Each segment is assigned a Motion-Law by the user.
A Motion-Law specifies, with a mathematical expression, how an output variable changes as a function of an input variable.
The mathematical expression calculates displacement, velocity, acceleration, and jerk values. All motion-derivatives are exact, evaluated motion-values. The user does not need to know any mathematics. We plot the motion-laws.
The user needs to specify various parameters that may relate to the Motion-Law.
In the Motion-Law Selector, we list the Motion-Laws alphabetically (English Language).
In this topic, we can separate the motion-laws into three groups.
Traditional Motion-Laws (also named Standard Motion-Laws) have been used for many years in cam mechanisms for motions that have Rise and Return segments separated with Dwell segments.
The Traditional Motion-Laws are based on:
1.Constant-Acceleration & Deceleration - Polynomial Function
2.Constant-Velocity - Polynomial Function
3.Cubic - Polynomial Function
4.Cycloidal - Trigonometric Function
5.Cycloidal Constant-Velocity 50% -Trigonometric Function
6.Dwell - Polynomial Function
7.Modified-Sinusoid - Trigonometric Functions
8.Modified-Trapezoidal - Trigonometric Functions
9.Polynomial 2-3 - Polynomial Function
10.Polynomial 3-4-5 - Polynomial Function
11.Polynomial 4-5-6-7 - Polynomial Function
12.Polynomial Low Impact Crossover - construct with two Flexible-Polynomial segments
13.Quadratic - Polynomial Function
14.Ramp - Trigonometric Function
15.Simple-Harmonic - Trigonometric Functions
16.Sine-Constant-Cosine + SCCA with Constant-Velocity 20%, 33%, 50%, 66%.... - Trigonometric Functions
17.Sine-Squared - Trigonometric Functions
18.Sinusoidal - Trigonometric Functions
19.Triple-Harmonic (also called Three Harmonic) - Trigonometric Functions
Also, use the 'Triple Harmonic' Controls in the Segment-Editor to give:
a.Triple Harmonic - Modified Trapezoidal - Trigonometric Functions
b.Triple Harmonic - Modified Sine - Trigonometric Functions
c.Triple Harmonic - Zero Jerk at Crossover - Trigonometric Functions
Throw Motion-Laws (Symmetrical & Asymmetrical)
A Throw motion-law is a rise segment followed immediately with a return segment.

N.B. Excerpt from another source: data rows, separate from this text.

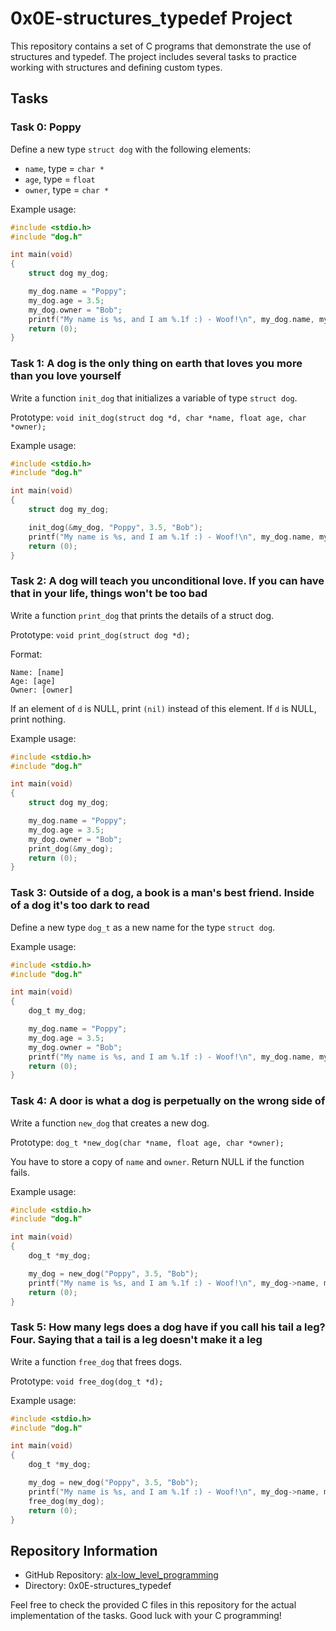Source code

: # 0x0E-structures_typedef Project

This repository contains a set of C programs that demonstrate the use of structures and typedef. The project includes several tasks to practice working with structures and defining custom types.

## Tasks

### Task 0: Poppy

Define a new type `struct dog` with the following elements:

- `name`, type = `char *`
- `age`, type = `float`
- `owner`, type = `char *`

Example usage:
```c
#include <stdio.h>
#include "dog.h"

int main(void)
{
    struct dog my_dog;

    my_dog.name = "Poppy";
    my_dog.age = 3.5;
    my_dog.owner = "Bob";
    printf("My name is %s, and I am %.1f :) - Woof!\n", my_dog.name, my_dog.age);
    return (0);
}
```

### Task 1: A dog is the only thing on earth that loves you more than you love yourself

Write a function `init_dog` that initializes a variable of type `struct dog`.

Prototype: `void init_dog(struct dog *d, char *name, float age, char *owner);`

Example usage:
```c
#include <stdio.h>
#include "dog.h"

int main(void)
{
    struct dog my_dog;

    init_dog(&my_dog, "Poppy", 3.5, "Bob");
    printf("My name is %s, and I am %.1f :) - Woof!\n", my_dog.name, my_dog.age);
    return (0);
}
```

### Task 2: A dog will teach you unconditional love. If you can have that in your life, things won't be too bad

Write a function `print_dog` that prints the details of a struct dog.

Prototype: `void print_dog(struct dog *d);`

Format: 
```
Name: [name]
Age: [age]
Owner: [owner]
```

If an element of `d` is NULL, print `(nil)` instead of this element. If `d` is NULL, print nothing.

Example usage:
```c
#include <stdio.h>
#include "dog.h"

int main(void)
{
    struct dog my_dog;

    my_dog.name = "Poppy";
    my_dog.age = 3.5;
    my_dog.owner = "Bob";
    print_dog(&my_dog);
    return (0);
}
```

### Task 3: Outside of a dog, a book is a man's best friend. Inside of a dog it's too dark to read

Define a new type `dog_t` as a new name for the type `struct dog`.

Example usage:
```c
#include <stdio.h>
#include "dog.h"

int main(void)
{
    dog_t my_dog;

    my_dog.name = "Poppy";
    my_dog.age = 3.5;
    my_dog.owner = "Bob";
    printf("My name is %s, and I am %.1f :) - Woof!\n", my_dog.name, my_dog.age);
    return (0);
}
```

### Task 4: A door is what a dog is perpetually on the wrong side of

Write a function `new_dog` that creates a new dog.

Prototype: `dog_t *new_dog(char *name, float age, char *owner);`

You have to store a copy of `name` and `owner`. Return NULL if the function fails.

Example usage:
```c
#include <stdio.h>
#include "dog.h"

int main(void)
{
    dog_t *my_dog;

    my_dog = new_dog("Poppy", 3.5, "Bob");
    printf("My name is %s, and I am %.1f :) - Woof!\n", my_dog->name, my_dog->age);
    return (0);
}
```

### Task 5: How many legs does a dog have if you call his tail a leg? Four. Saying that a tail is a leg doesn't make it a leg

Write a function `free_dog` that frees dogs.

Prototype: `void free_dog(dog_t *d);`

Example usage:
```c
#include <stdio.h>
#include "dog.h"

int main(void)
{
    dog_t *my_dog;

    my_dog = new_dog("Poppy", 3.5, "Bob");
    printf("My name is %s, and I am %.1f :) - Woof!\n", my_dog->name, my_dog->age);
    free_dog(my_dog);
    return (0);
}
```

## Repository Information

- GitHub Repository: [alx-low_level_programming](https://github.com/Rugwiroparfait/alx-low_level_programming)
- Directory: 0x0E-structures_typedef

Feel free to check the provided C files in this repository for the actual implementation of the tasks. Good luck with your C programming!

We call it a Throw because the motion is similar to a ball that is thrown up in the air. The transition of the ball from its Rise to Return (at its maximum-displacement) has zero-velocity, but has finite deceleration.
In general, the shape of the Throw motion from Rise to Return is defined by the acceleration and jerk values at the transition.
We design the Rise and Return parts of the Throw motion-law with two Flexible Polynomial segments. Thus, we can also edit the Segment-Width of the two segments that will also influence the shape of the Throw segments.
The 'Crossover Jerk' of 25 is greater than other motion-laws. This means that any backlash is traversed quickly to give a large velocity impact.
These meet the needs of specific applications.
26.Y–Inverse-Sinusoid : when applied to the motion of a crank, it gives a constant linear velocity at the tip of a crank. Limited to one segment per crank rotation.
27.Crank-Constant-Velocity : an enhancement of Y-Inverse-Sinusoid, this motion-law can be applied to more than one segment in a motion.
28.Flexible-Polynomial - a VERY important and useful motion-law.
29.Ramp - a useful motion-law.
You can import your own motion-values to a List Segment-Type:
The Flexible Polynomial is the default motion-law. It is very powerful. We recommend that you learn how to use it effectively and efficiently.
Traditional Motion-Laws have advantages in some circumstances.
We recommend that the segments are:
•All Flexible-Polynomials - most powerful and flexible motion-design possibilities
- or -
•All Traditional Motion-Laws - easiest motion-design
- or -
•A mixture of Flexible-Polynomial and Traditional Motion-Laws - most difficult motion-design but may offer advantages
The Motion-Laws available in MotionDesigner exceed the German Technical VDI-guidelines 2143 Papers (Part) 1 and 2. Also bear in mind, that the motion at a cam-follower or servomotor is usually found by MechDesigner with Inverse-Kinematics. In this case, the motion at the cam-follower or servomotor will not be the same as the motion of the Motion-Part.